Part of the reason Coriolanus has such a difficult time with being assigned Peacekeeper duties is that Peacekeepers are supposed to be homogeneous. Coriolanus has always wanted to be thought of as special and singular; he has never imagined a version of his future where he wasn’t the only person in a role. He imagines himself as President of Panem, he imagines himself as the winning mentor, and he imagines himself as Lucy Gray's lover. The idea that he wouldn't be the only person in any of these shoes makes him feel jealous and angry. Indeed, he has built his entire identity on the idea that as a Snow, he is special, and that it's his singular destiny to rebuild his family from the ground up. But as a Peacekeeper, he is one of many. In fact, having distinguishing characteristics is actually considered undesirable, and during basic training he’s taught he must conform. Beyond skills which are going to help him militarily—like being a good shot—it is now his job to be as much like everybody else around him as he possibly can. 

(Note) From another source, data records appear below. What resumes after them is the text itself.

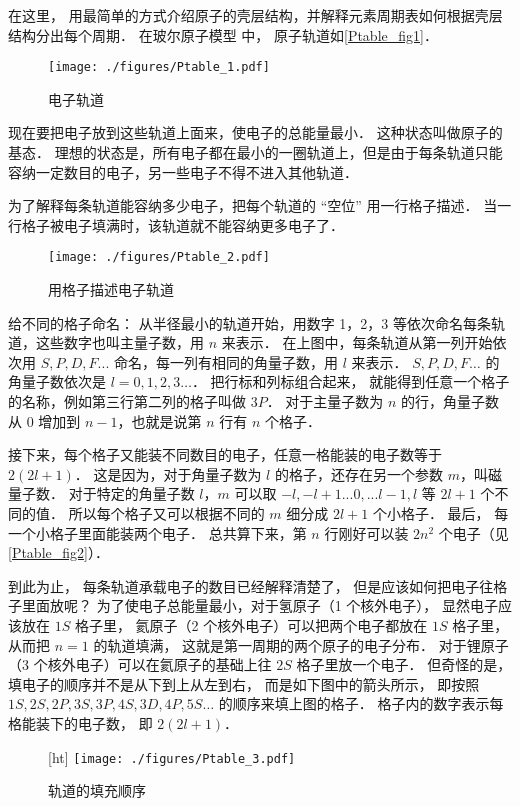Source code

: 
在这里， 用最简单的方式介绍原子的壳层结构，并解释元素周期表如何根据壳层结构分出每个周期． 在玻尔原子模型 中， 原子轨道如\autoref{Ptable_fig1}．

\begin{figure}[ht]
\centering
\texttt{[image: ./figures/Ptable\_1.pdf]}
\caption{电子轨道}\label{Ptable_fig1}
\end{figure}
现在要把电子放到这些轨道上面来，使电子的总能量最小． 这种状态叫做原子的基态． 理想的状态是，所有电子都在最小的一圈轨道上，但是由于每条轨道只能容纳一定数目的电子，另一些电子不得不进入其他轨道．

为了解释每条轨道能容纳多少电子，把每个轨道的 “空位” 用一行格子描述． 当一行格子被电子填满时，该轨道就不能容纳更多电子了．
\begin{figure}[ht]
\centering
\texttt{[image: ./figures/Ptable\_2.pdf]}
\caption{用格子描述电子轨道} 
\end{figure}
给不同的格子命名： 从半径最小的轨道开始，用数字 1，2，3 等依次命名每条轨道，这些数字也叫主量子数，用 $n$ 来表示． 在上图中，每条轨道从第一列开始依次用 $S,P,D,F...$ 命名，每一列有相同的角量子数，用 $l$ 来表示．  $S,P,D,F\dots$ 的角量子数依次是 $l = 0,1,2,3\dots$． 把行标和列标组合起来， 就能得到任意一个格子的名称，例如第三行第二列的格子叫做 $3P$． 对于主量子数为 $n$ 的行，角量子数从 0 增加到 $n-1$，也就是说第 $n$ 行有 $n$ 个格子．

接下来，每个格子又能装不同数目的电子，任意一格能装的电子数等于 $2(2l + 1)$． 这是因为，对于角量子数为 $l$ 的格子，还存在另一个参数 $m$，叫磁量子数． 对于特定的角量子数 $l$，$m$ 可以取 $ - l, - l + 1...0,...l - 1,l$ 等 $2l + 1$ 个不同的值． 所以每个格子又可以根据不同的 $m$ 细分成 $2l+1$ 个小格子． 最后， 每一个小格子里面能装两个电子． 总共算下来，第 $n$ 行刚好可以装 $2n^2$ 个电子（见\autoref{Ptable_fig2}）．

到此为止， 每条轨道承载电子的数目已经解释清楚了， 但是应该如何把电子往格子里面放呢？ 为了使电子总能量最小，对于氢原子（1 个核外电子）， 显然电子应该放在 $1S$ 格子里， 氦原子（2 个核外电子）可以把两个电子都放在 $1S$ 格子里， 从而把 $n=1$ 的轨道填满， 这就是第一周期的两个原子的电子分布． 对于锂原子（3 个核外电子）可以在氦原子的基础上往 $2S$ 格子里放一个电子． 但奇怪的是， 填电子的顺序并不是从下到上从左到右， 而是如下图中的箭头所示， 即按照 $1S, 2S, 2P, 3S, 3P, 4S, 3D, 4P, 5S\dots$ 的顺序来填上图的格子． 格子内的数字表示每格能装下的电子数， 即 $2(2l + 1)$．
\begin{figure}\label{Ptable_fig2}[ht]
\centering
\texttt{[image: ./figures/Ptable\_3.pdf]}
\caption{轨道的填充顺序} 
\end{figure}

Coriolanus is also extremely proud of his physical appearance, and so being forced to conceal or disguise it is very damaging to his ego. When he leaves his apartment for the last time to go to basic training, he does so in old torn clothes and flip-flops. Tigris provides him with a sun hat and sunglasses in order to complete this costume, and as they walk, he tries as hard as he can not to be recognized. There is a brief moment of relief when his long curly hair is shaved off, because his curls are so much a part of his identity in the Capitol that anyone who might have recognized him before now certainly won't. However, this soon wears off. He left his home as Coriolanus Snow, but he gets on the train as just another Peacekeeper recruit in a brand-new itchy nylon uniform. 

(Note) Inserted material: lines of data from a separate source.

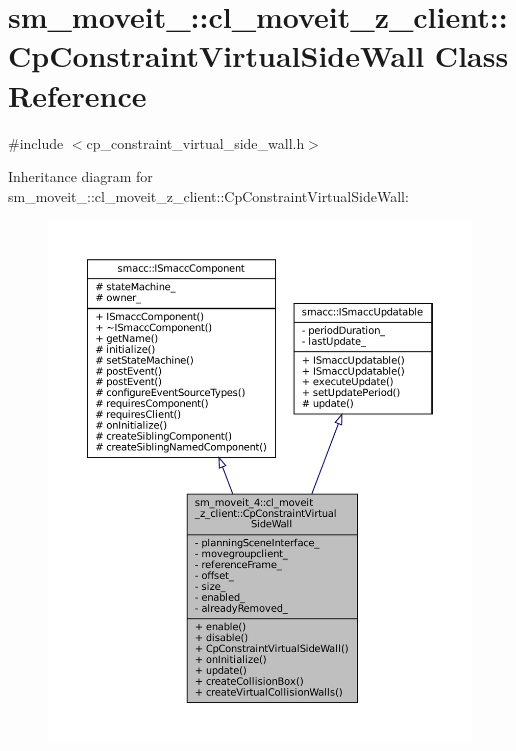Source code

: \hypertarget{classsm__moveit__4_1_1cl__moveit__z__client_1_1CpConstraintVirtualSideWall}{}\section{sm\+\_\+moveit\+\_\+:\+:cl\+\_\+moveit\+\_\+z\+\_\+client\+:\+:Cp\+Constraint\+Virtual\+Side\+Wall Class Reference}
\label{classsm__moveit__4_1_1cl__moveit__z__client_1_1CpConstraintVirtualSideWall}


{\ttfamily \#include $<$cp\+\_\+constraint\+\_\+virtual\+\_\+side\+\_\+wall.\+h$>$}



Inheritance diagram for sm\+\_\+moveit\+\_\+:\+:cl\+\_\+moveit\+\_\+z\+\_\+client\+:\+:Cp\+Constraint\+Virtual\+Side\+Wall\+:
\nopagebreak
\begin{figure}[H]
\begin{center}
\leavevmode
\includegraphics[width=350pt]{classsm__moveit__4_1_1cl__moveit__z__client_1_1CpConstraintVirtualSideWall__inherit__graph}
\end{center}
\end{figure}


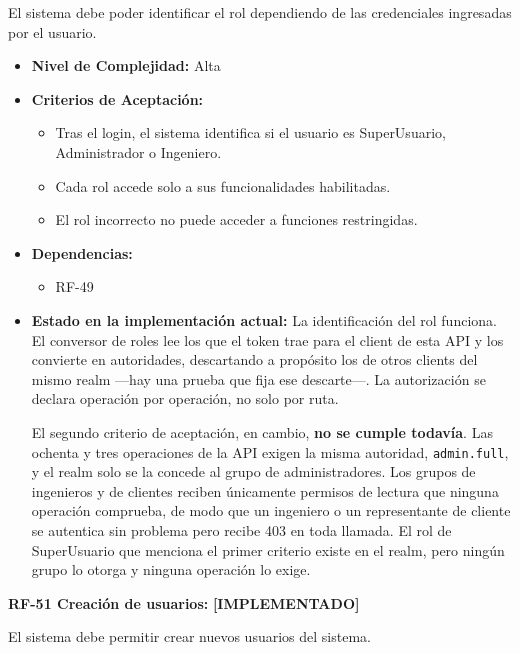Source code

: \documentclass[12pt,a4paper]{article}
\newcommand{\estadoImplementado}{\textcolor{mainRed}{\textbf{[IMPLEMENTADO]}}}
\begin{document}
El sistema debe poder identificar el rol dependiendo de las credenciales ingresadas por el usuario.

\begin{itemize}
  \item \textbf{Nivel de Complejidad:} Alta

  \item \textbf{Criterios de Aceptación:}
  \begin{itemize}
    \item Tras el login, el sistema identifica si el usuario es SuperUsuario, Administrador o Ingeniero.
    \item Cada rol accede solo a sus funcionalidades habilitadas.
    \item El rol incorrecto no puede acceder a funciones restringidas.
  \end{itemize}

  \item \textbf{Dependencias:}
  \begin{itemize}
    \item RF-49
  \end{itemize}

  \item \textbf{Estado en la implementación actual:} La identificación del rol funciona. El conversor de roles lee los que el token trae para el client de esta API y los convierte en autoridades, descartando a propósito los de otros clients del mismo realm —hay una prueba que fija ese descarte—. La autorización se declara operación por operación, no solo por ruta.

  El segundo criterio de aceptación, en cambio, \textbf{no se cumple todavía}. Las ochenta y tres operaciones de la API exigen la misma autoridad, \texttt{admin.full}, y el realm solo se la concede al grupo de administradores. Los grupos de ingenieros y de clientes reciben únicamente permisos de lectura que ninguna operación comprueba, de modo que un ingeniero o un representante de cliente se autentica sin problema pero recibe 403 en toda llamada. El rol de SuperUsuario que menciona el primer criterio existe en el realm, pero ningún grupo lo otorga y ninguna operación lo exige.
\end{itemize}

\textbf{RF-51 Creación de usuarios:} \estadoImplementado{}

El sistema debe permitir crear nuevos usuarios del sistema.
\end{document}
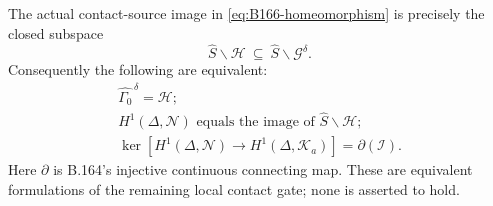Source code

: The actual contact-source image in \eqref{eq:B166-homeomorphism}
is precisely the closed subspace
\begin{equation}\label{eq:B166-source-subspace}
 \widehat S\backslash\mathcal H
       \ \subseteq\ \widehat S\backslash\mathcal G^\delta.
\end{equation}
Consequently the following are equivalent:
\begin{equation}\label{eq:B166-equivalences}
 \begin{gathered}
 \widehat{\Gamma_0}^{\,\delta}=\mathcal H;\\
 H^1(\Delta,\mathcal N)
     \text{ equals the image of }\widehat S\backslash\mathcal H;\\
 \ker\!\left[
 H^1(\Delta,\mathcal N)\longrightarrow H^1(\Delta,\mathcal K_a)
 \right]=\partial(\mathcal I).
 \end{gathered}
\end{equation}
Here \(\partial\) is B.164's injective continuous connecting map.
These are equivalent formulations of the remaining local contact
gate; none is asserted to hold.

During basic training, Coriolanus mostly spends time with Sejanus and with his bunkmates, so he doesn't actually have to dig into any of the grittier aspects of working as a military police officer. This changes when he is assigned to attend the hanging of a rebel who appears to be beloved by the community in District 12. When he sees the doomed Arlo crying out to a woman at the back of the crowd who's reaching for him, Coriolanus starts to feel as though he isn't where he should be. He worries what he would have done if there had been more trouble than had already occurred at the hanging; although he has been watching the Hunger Games his whole life, he has never had to shoot anyone point-blank. The hanging makes the potential violence of the of the Peacekeeper job feel suddenly far more real for him. 

Coriolanus and Sejanus are both struggling with their identities to a significant degree in this part of the novel. Although they are relieved to have been assigned Peacekeeper work instead of being killed, imprisoned, or expelled from the Academy, it's still not the grand future that either has imagined for themselves. Coriolanus is excited and temporarily mollified by the prospect of taking the officers' exam. Being an officer would allow him to have a similar military career to that of his very famous and successful father. Sejanus, however, continues to wrestle with the moral issues that troubled him at the Academy. Part of this is that many of the Peacekeepers with whom they live are not from the Capitol. They are District children who have become Peacekeepers for the prospect of a good steady salary and a safe retirement. Sejanus, who has always felt conflicted between his District and Capitol identity, feels this struggle even more intensely when he is living in an environment as mixed as District 12. He is not sure where his loyalties are supposed to lie. There's a lot of foreshadowing in this section about future attempts Sejanus will make to disrupt the status quo. Coriolanus tries to think the best of his friend, but he is becoming more and more suspicious of Sejanus's motives.